RECORDS FOR PROCESSING
════

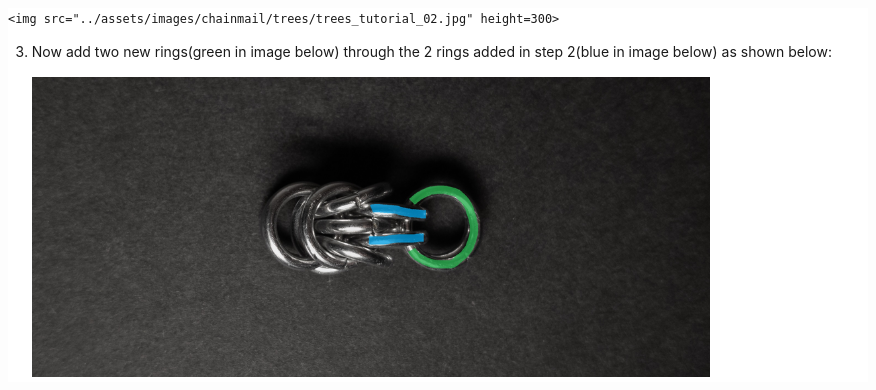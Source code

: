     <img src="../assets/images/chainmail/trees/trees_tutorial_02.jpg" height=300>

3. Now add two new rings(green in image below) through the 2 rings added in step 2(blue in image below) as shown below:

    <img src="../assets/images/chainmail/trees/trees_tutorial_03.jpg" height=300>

════

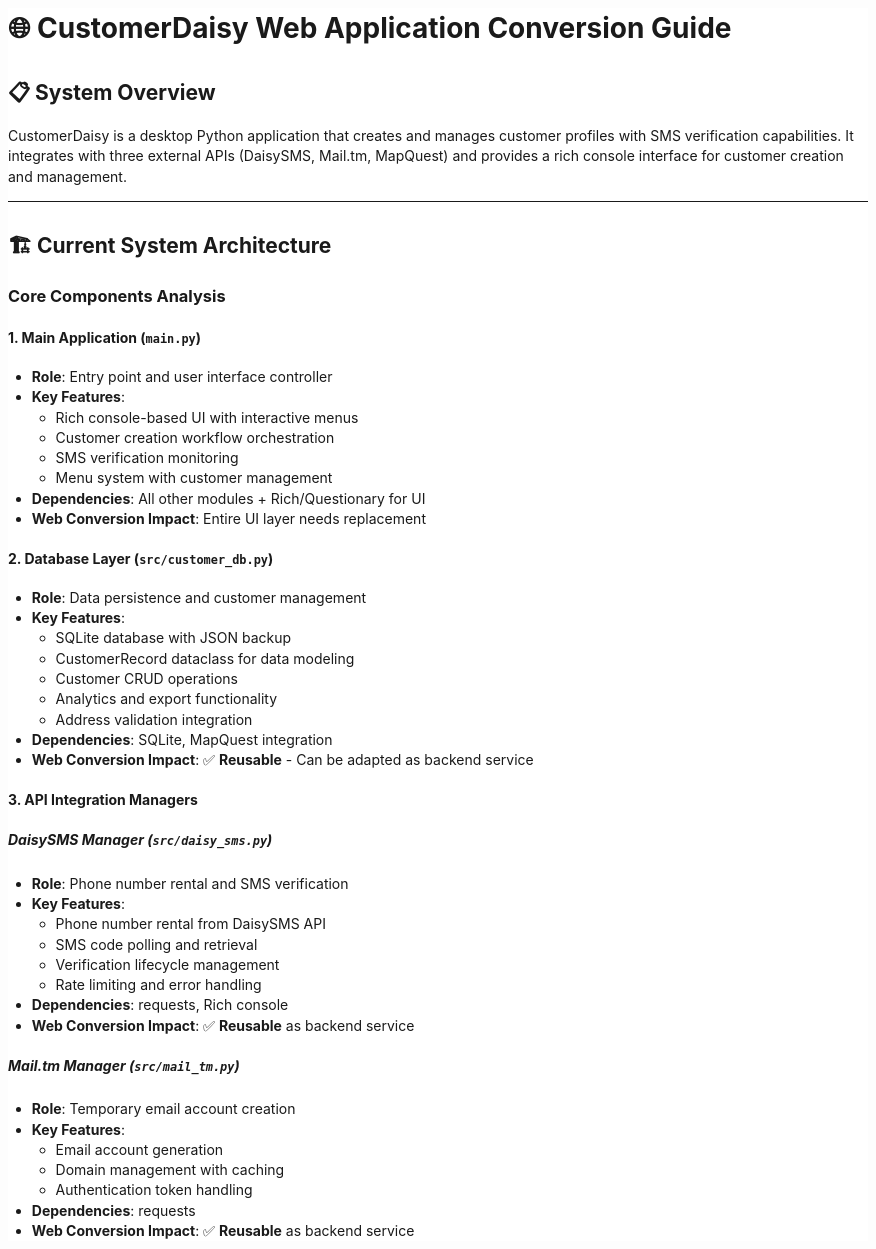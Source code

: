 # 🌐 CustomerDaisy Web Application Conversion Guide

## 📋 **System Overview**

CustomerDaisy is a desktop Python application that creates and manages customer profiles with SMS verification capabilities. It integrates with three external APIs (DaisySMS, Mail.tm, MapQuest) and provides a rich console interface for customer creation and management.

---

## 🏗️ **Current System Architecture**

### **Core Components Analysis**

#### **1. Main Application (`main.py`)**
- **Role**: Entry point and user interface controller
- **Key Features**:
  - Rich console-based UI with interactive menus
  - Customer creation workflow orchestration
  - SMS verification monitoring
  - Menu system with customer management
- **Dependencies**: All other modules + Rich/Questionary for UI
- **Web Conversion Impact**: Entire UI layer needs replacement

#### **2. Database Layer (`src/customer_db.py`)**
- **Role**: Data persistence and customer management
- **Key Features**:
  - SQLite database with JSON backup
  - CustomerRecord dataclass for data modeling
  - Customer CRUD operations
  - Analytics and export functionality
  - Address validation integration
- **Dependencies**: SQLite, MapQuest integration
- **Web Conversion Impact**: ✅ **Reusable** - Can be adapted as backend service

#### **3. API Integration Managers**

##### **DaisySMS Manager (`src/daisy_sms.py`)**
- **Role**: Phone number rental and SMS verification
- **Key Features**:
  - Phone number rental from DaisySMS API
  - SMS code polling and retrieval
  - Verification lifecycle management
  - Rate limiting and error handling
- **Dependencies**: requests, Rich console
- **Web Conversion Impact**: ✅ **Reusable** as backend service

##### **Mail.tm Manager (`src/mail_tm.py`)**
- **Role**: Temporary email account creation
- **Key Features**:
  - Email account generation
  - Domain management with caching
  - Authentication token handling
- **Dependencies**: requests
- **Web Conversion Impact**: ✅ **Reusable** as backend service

════

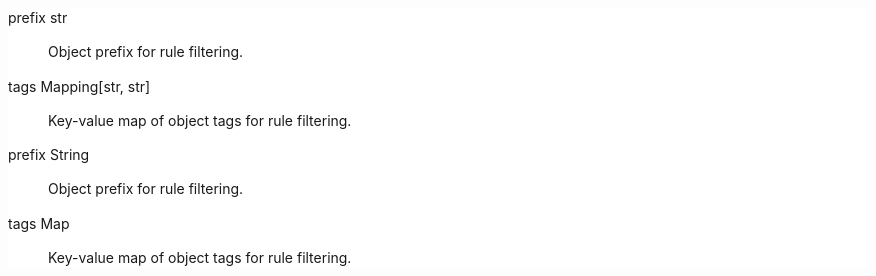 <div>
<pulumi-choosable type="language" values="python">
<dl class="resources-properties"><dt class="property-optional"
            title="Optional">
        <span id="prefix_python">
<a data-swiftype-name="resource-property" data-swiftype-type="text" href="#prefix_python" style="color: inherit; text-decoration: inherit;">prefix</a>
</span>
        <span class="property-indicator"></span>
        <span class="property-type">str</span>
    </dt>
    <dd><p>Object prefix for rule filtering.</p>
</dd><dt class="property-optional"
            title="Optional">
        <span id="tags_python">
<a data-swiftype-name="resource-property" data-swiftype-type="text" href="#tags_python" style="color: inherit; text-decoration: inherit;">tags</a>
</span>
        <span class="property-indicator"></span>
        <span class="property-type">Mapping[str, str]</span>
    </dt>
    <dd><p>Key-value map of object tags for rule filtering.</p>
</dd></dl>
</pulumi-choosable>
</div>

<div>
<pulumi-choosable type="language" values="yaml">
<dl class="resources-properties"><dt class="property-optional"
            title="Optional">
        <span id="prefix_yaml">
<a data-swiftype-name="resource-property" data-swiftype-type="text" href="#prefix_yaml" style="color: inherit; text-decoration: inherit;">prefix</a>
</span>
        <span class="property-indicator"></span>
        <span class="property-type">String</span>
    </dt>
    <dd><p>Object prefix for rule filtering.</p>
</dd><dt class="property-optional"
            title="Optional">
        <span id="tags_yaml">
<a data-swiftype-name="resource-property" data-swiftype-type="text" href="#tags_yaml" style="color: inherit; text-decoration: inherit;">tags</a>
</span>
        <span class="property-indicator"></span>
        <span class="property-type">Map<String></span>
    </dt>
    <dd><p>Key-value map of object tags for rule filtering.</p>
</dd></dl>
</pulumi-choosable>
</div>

════

TASK
Every line in the material above that has the word "images" should be copied.

TASK ANSWER
:     <img src="../assets/images/chainmail/trees/trees_tutorial_02.jpg" height=300>
    <img src="../assets/images/chainmail/trees/trees_tutorial_03.jpg" height=300>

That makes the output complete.